If you’re the kind of artist who, like me, hardly does any planning before drawing or painting something, then you might have run into this problem before.
I am, of course, talking about drawing an absolutely amazing foreground and then suddenly realising that you have no clue whatsoever about what to put in the background. This can be one of the most annoying problems that any artist can face.
But, if you’re faced with this problem, there are at least three tried-and-tested emergency background ideas that you can use. I’ll also include some examples from my own work too:
1) Abstract backgrounds:
I’m much more of a figurative artist than an abstract artist. To be honest, I still don’t quite “understand” abstract art completely. Still, I’ve lost count of the number of times that I’ve used an abstract background of some kind or other when I couldn’t think of a better idea for a background.

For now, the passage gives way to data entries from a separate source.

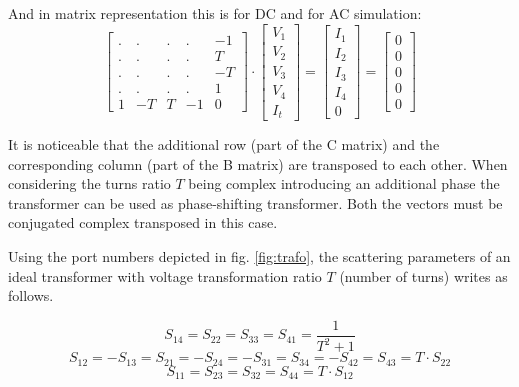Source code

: And in matrix representation this is for DC and for AC simulation:
\begin{equation}
\begin{bmatrix}
.&.&.&.& -1\\
.&.&.&.& T\\
.&.&.&.& -T\\
.&.&.&.& 1\\
1 & -T & T & -1 & 0
\end{bmatrix}
\cdot
\begin{bmatrix}
V_{1}\\
V_{2}\\
V_{3}\\
V_{4}\\
I_{t}
\end{bmatrix}
=
\begin{bmatrix}
I_{1}\\
I_{2}\\
I_{3}\\
I_{4}\\
0
\end{bmatrix}
=
\begin{bmatrix}
0\\
0\\
0\\
0\\
0
\end{bmatrix}
\end{equation}

It is noticeable that the additional row (part of the C matrix) and the
corresponding column (part of the B matrix) are transposed to each
other.  When considering the turns ratio $T$ being complex introducing
an additional phase the transformer can be used as phase-shifting
transformer.  Both the vectors must be conjugated complex transposed
in this case.

\addvspace{12pt}

Using the port numbers depicted in fig. \ref{fig:trafo}, the
scattering parameters of an ideal transformer with voltage
transformation ratio $T$ (number of turns) writes as follows.

\begin{equation}
S_{14} = S_{22} = S_{33} = S_{41} = \frac{1}{T^2+1}
\end{equation}
\begin{equation}
S_{12} = -S_{13} = S_{21} = -S_{24} = -S_{31} = S_{34} = -S_{42} = S_{43} = T\cdot S_{22}
\end{equation}
\begin{equation}
S_{11} = S_{23} = S_{32} = S_{44} = T\cdot S_{12}
\end{equation}

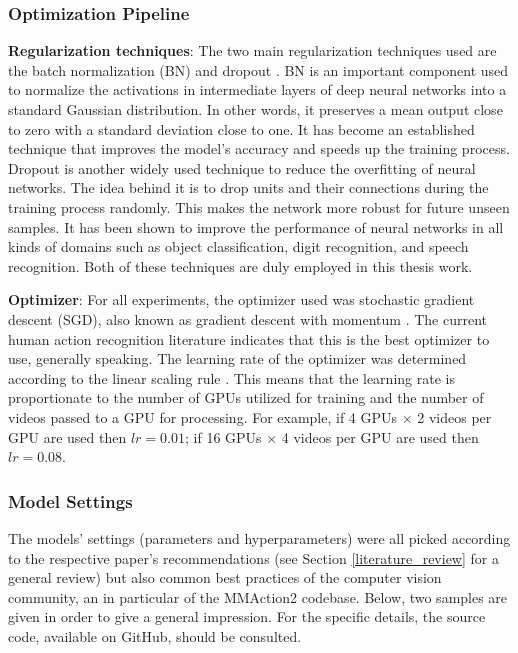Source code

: \documentclass[extern,palatino]{cgMA}
\begin{document}
\subsubsection{Optimization Pipeline}
\textbf{Regularization techniques}: The two main regularization techniques used are the batch normalization (BN) \cite{ioffe2015batch} and dropout \cite{srivastava2014dropout}. BN is an important component used to normalize the activations in intermediate layers of deep neural networks into a standard Gaussian distribution. In other words, it preserves a mean output close to zero with a standard deviation close to one. It has become an established technique that improves the model's accuracy and speeds up the training process. Dropout is another widely used technique to reduce the overfitting of neural networks. The idea behind it is to drop units and their connections during the training process randomly. This makes the network more robust for future unseen samples. It has been shown to improve the performance of neural networks in all kinds of domains such as object classification, digit recognition, and speech recognition. Both of these techniques are duly employed in this thesis work.

\bigskip
\noindent\textbf{Optimizer}: For all experiments, the optimizer used was stochastic gradient descent (SGD), also known as gradient descent with momentum \cite{sutskever2013importance}. The current human action recognition literature indicates that this is the best optimizer to use, generally speaking. The learning rate of the optimizer was determined according to the linear scaling rule \cite{goyal2017accurate}. This means that the learning rate is proportionate to the number of GPUs utilized for training and the number of videos passed to a GPU for processing. For example, if 4 GPUs $\times$ 2 videos per GPU are used then $lr = 0.01$; if 16 GPUs $\times$ 4 videos per GPU are used then $lr = 0.08$.

\subsubsection{Model Settings}
The models' settings (parameters and hyperparameters) were all picked according to the respective paper's recommendations (see Section \ref{literature_review} for a general review) but also common best practices of the computer vision community, an in particular of the MMAction2 codebase. Below, two samples are given in order to give a general impression. For the specific details, the source code, available on GitHub, should be consulted. 
\end{document}
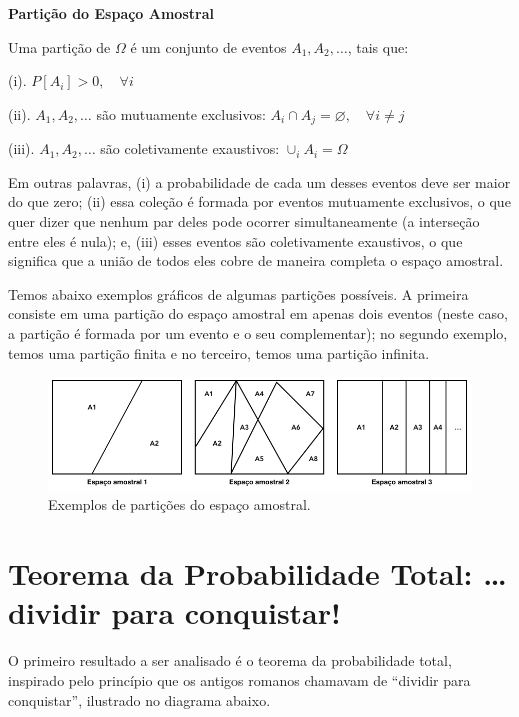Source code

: \documentclass[
]{book}
\theoremstyle{definition}
\theoremstyle{definition}
\theoremstyle{definition}
\theoremstyle{remark}
\begin{document}
\textbf{Partição do Espaço Amostral}

Uma partição de \({\Omega}\) é um conjunto de eventos \({A_1, A_2, \ldots}\), tais que:

(i). \({P[A_i] > 0, \quad \forall i}\)

(ii). \({A_1, A_2, \ldots}\) são mutuamente exclusivos: \({A_i \cap A_j = \varnothing, \quad \forall i\neq j}\)

(iii). \({A_1, A_2, \ldots}\) são coletivamente exaustivos: \({\cup_{i} A_i = \Omega}\)

Em outras palavras, (i) a probabilidade de cada um desses eventos deve ser maior do que zero; (ii) essa coleção é formada por eventos mutuamente exclusivos, o que quer dizer que nenhum par deles pode ocorrer simultaneamente (a interseção entre eles é nula); e, (iii) esses eventos são coletivamente exaustivos, o que significa que a união de todos eles cobre de maneira completa o espaço amostral.

Temos abaixo exemplos gráficos de algumas partições possíveis. A primeira consiste em uma partição do espaço amostral em apenas dois eventos (neste caso, a partição é formada por um evento e o seu complementar); no segundo exemplo, temos uma partição finita e no terceiro, temos uma partição infinita.

\begin{figure}
\includegraphics[width=1\linewidth]{img/particao} \caption{Exemplos de partições do espaço amostral.}\label{fig:ch4-particao}
\end{figure}

\hypertarget{teorema-da-probabilidade-total-dividir-para-conquistar}{%
\section{Teorema da Probabilidade Total: \ldots dividir para conquistar!}\label{teorema-da-probabilidade-total-dividir-para-conquistar}}

O primeiro resultado a ser analisado é o teorema da probabilidade total, inspirado pelo princípio que os antigos romanos chamavam de ``dividir para conquistar'', ilustrado no diagrama abaixo.
\end{document}
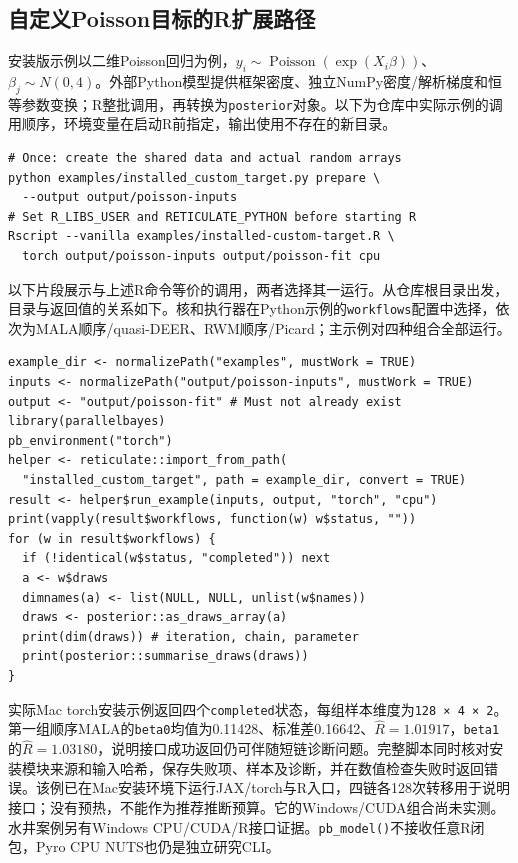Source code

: \subsection{自定义Poisson目标的R扩展路径}
安装版示例以二维Poisson回归为例，$y_i\sim\operatorname{Poisson}(\exp(X_i\beta))$、$\beta_j\sim N(0,4)$。外部Python模型提供框架密度、独立NumPy密度/解析梯度和恒等参数变换；R整批调用，再转换为\texttt{posterior}对象。以下为仓库中实际示例的调用顺序，环境变量在启动R前指定，输出使用不存在的新目录。
\begingroup\small
\begin{verbatim}
# Once: create the shared data and actual random arrays
python examples/installed_custom_target.py prepare \
  --output output/poisson-inputs
# Set R_LIBS_USER and RETICULATE_PYTHON before starting R
Rscript --vanilla examples/installed-custom-target.R \
  torch output/poisson-inputs output/poisson-fit cpu
\end{verbatim}
\endgroup
以下片段展示与上述R命令等价的调用，两者选择其一运行。从仓库根目录出发，目录与返回值的关系如下。核和执行器在Python示例的\texttt{workflows}配置中选择，依次为MALA顺序/quasi-DEER、RWM顺序/Picard；主示例对四种组合全部运行。
\begingroup\small
\begin{verbatim}
example_dir <- normalizePath("examples", mustWork = TRUE)
inputs <- normalizePath("output/poisson-inputs", mustWork = TRUE)
output <- "output/poisson-fit" # Must not already exist
library(parallelbayes)
pb_environment("torch")
helper <- reticulate::import_from_path(
  "installed_custom_target", path = example_dir, convert = TRUE)
result <- helper$run_example(inputs, output, "torch", "cpu")
print(vapply(result$workflows, function(w) w$status, ""))
for (w in result$workflows) {
  if (!identical(w$status, "completed")) next
  a <- w$draws
  dimnames(a) <- list(NULL, NULL, unlist(w$names))
  draws <- posterior::as_draws_array(a)
  print(dim(draws)) # iteration, chain, parameter
  print(posterior::summarise_draws(draws))
}
\end{verbatim}
\endgroup
实际Mac torch安装示例返回四个\texttt{completed}状态，每组样本维度为\texttt{128 × 4 × 2}。第一组顺序MALA的\texttt{beta0}均值为0.11428、标准差0.16642、$\hat R=1.01917$，\texttt{beta1}的$\hat R=1.03180$，说明接口成功返回仍可伴随短链诊断问题。完整脚本同时核对安装模块来源和输入哈希，保存失败项、样本及诊断，并在数值检查失败时返回错误。该例已在Mac安装环境下运行JAX/torch与R入口，四链各128次转移用于说明接口；没有预热，不能作为推荐推断预算。它的Windows/CUDA组合尚未实测。水井案例另有Windows CPU/CUDA/R接口证据。\texttt{pb\_model()}不接收任意R闭包，Pyro CPU NUTS也仍是独立研究CLI。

Abstract backgrounds are extremely simple to draw or paint. You can either just draw a few brightly-coloured shapes against a dark background, draw a pattern of some kind or even just start doodling until something interesting appears.
Since the focus of your picture will be the foreground that you’ve already drawn, your abstract background doesn’t have to be especially complicated or wildly inventive. As long as the colours in it don’t clash too much with the foreground, then it’ll probably fit in fairly well with your picture.
2) Solid colour:
If you can’t even think of a good idea for an abstract pattern for your background, then don’t be afraid to just use a solid colour background. Personally, I tend to go with darker backgrounds but you can obviously use brightly-coloured ones too.
The advantage of a solid colour background is that, as opposed to just leaving the background blank, it gives the impression that you’ve put some work and creative thought into the background.
Again, just make sure that your background doesn’t clash with your foreground. And, if in doubt, remember that dark backgrounds go with pretty much anything.
This is probably the best way to add a background to your picture when you can’t think of one – just borrow a background from one of your other pictures. It’s usually a good idea to change at least a few parts of it or even to just stick to the general theme of your original background. If it gets you inspired enough to draw a background, then go with it.
In fact, if you do this often enough, then these “borrowed” backgrounds will probably eventually end up becoming part of your art style and your artistic vision too. Seriously, I’ve lost count of the number of tropical beaches, cyberpunk cityscapes, sunsets and old cities I’ve drawn and painted over the past couple of years.
If you use the same background for literally every one of your pictures, then people might start to get bored – so, if you have to recycle more than once, then be sure to “borrow” from a variety of your old pictures.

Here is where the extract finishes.